But once more, if we are dealing with _The Memoirs of David
Balfour_--if we bear steadily in mind that David Balfour is our
concern--not James Stewart--the disappointment is far more easily
forgiven. Then, and then only, we get the right perspective of
David's attempt, and recognize how inevitable was the issue when this
stripling engaged to turn back the great forces of history.

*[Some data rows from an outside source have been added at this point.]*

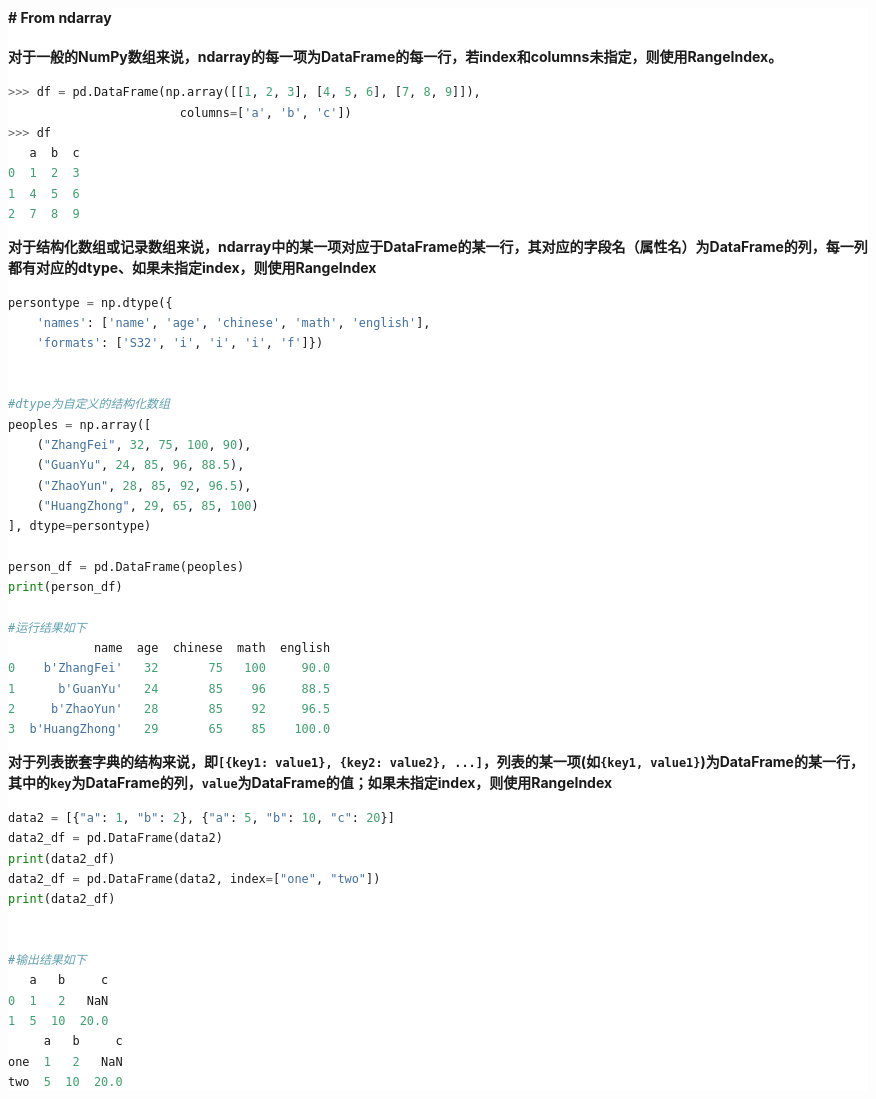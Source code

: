 

#### # From ndarray

​	**对于一般的NumPy数组来说，ndarray的每一项为DataFrame的每一行，若index和columns未指定，则使用RangeIndex。**

```python
>>> df = pd.DataFrame(np.array([[1, 2, 3], [4, 5, 6], [7, 8, 9]]),
	                    columns=['a', 'b', 'c'])
>>> df
   a  b  c
0  1  2  3
1  4  5  6
2  7  8  9
```



​	**对于结构化数组或记录数组来说，ndarray中的某一项对应于DataFrame的某一行，其对应的字段名（属性名）为DataFrame的列，每一列都有对应的dtype、如果未指定index，则使用RangeIndex**

```python
persontype = np.dtype({
    'names': ['name', 'age', 'chinese', 'math', 'english'],
    'formats': ['S32', 'i', 'i', 'i', 'f']})


#dtype为自定义的结构化数组
peoples = np.array([
    ("ZhangFei", 32, 75, 100, 90),
    ("GuanYu", 24, 85, 96, 88.5),
    ("ZhaoYun", 28, 85, 92, 96.5),
    ("HuangZhong", 29, 65, 85, 100)
], dtype=persontype)

person_df = pd.DataFrame(peoples)
print(person_df)

#运行结果如下
            name  age  chinese  math  english
0    b'ZhangFei'   32       75   100     90.0
1      b'GuanYu'   24       85    96     88.5
2     b'ZhaoYun'   28       85    92     96.5
3  b'HuangZhong'   29       65    85    100.0
```



​	**对于列表嵌套字典的结构来说，即`[{key1: value1}, {key2: value2}, ...]`，列表的某一项(如`{key1, value1}`)为DataFrame的某一行，其中的`key`为DataFrame的列，`value`为DataFrame的值；如果未指定index，则使用RangeIndex**

```python
data2 = [{"a": 1, "b": 2}, {"a": 5, "b": 10, "c": 20}]
data2_df = pd.DataFrame(data2)
print(data2_df)
data2_df = pd.DataFrame(data2, index=["one", "two"])
print(data2_df)


#输出结果如下
   a   b     c
0  1   2   NaN
1  5  10  20.0
     a   b     c
one  1   2   NaN
two  5  10  20.0
```


[详细参阅]: https://pandas.pydata.org/docs/reference/api/pandas.DataFrame.to_json.html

It is more than a lustre, as the Dedication reminds us, since David
Balfour, at the end of the last chapter of _Kidnapped_, was left to
kick his heels in the British Linen Company's office. Five years have
a knack of making people five years older; and the wordy, politic
intrigue of _Catriona_ is at least five years older than the
rough-and-tumble intrigue of _Kidnapped_; of the fashion of the
_Vicomte de Bragelonne_ rather than of the _Three Musketeers_. But
this is as it should be; for older and astuter heads are now mixed up
in the case, and Preston-grange is a graduate in a very much higher
school of diplomacy than was Ebenezer Balfour. And if no word was said
in _Kidnapped_ of the love of women, we know now that this matter was
held over until the time came for it to take its due place in David
Balfour's experience. Everyone knew that Mr. Stevenson would draw a
woman beautifully as soon as he was minded. Catriona and her situation
have their foreshadowing in _The Pavilion on the Links_. But for all
that she is a surprise. She begins to be a surprise--a beautiful
surprise--when in Chapter X. she kisses David's hand "with a higher
passion than the common kind of clay has any sense of;" and she is a
beautiful surprise to the end of the book. The loves of these two make
a moving story--old, yet not old: and I pity the heart that is not
tender for Catriona when she and David take their last walk together
in Leyden, and "the knocking of her little shoes upon the way sounded
extraordinarily pretty and sad."
* * * * *
Nov. 3, 1894. "The Ebb Tide."
A certain Oxford lecturer, whose audience demurred to some trivial
mistranslation from the Greek, remarked: "I perceive, gentlemen, that
you have been taking a mean advantage of me. You have been looking it
out in the Lexicon."
The pleasant art of reasoning about literature on internal evidence
suffers constant discouragement from the presence and activity of
those little people who insist upon "looking it out in the Lexicon."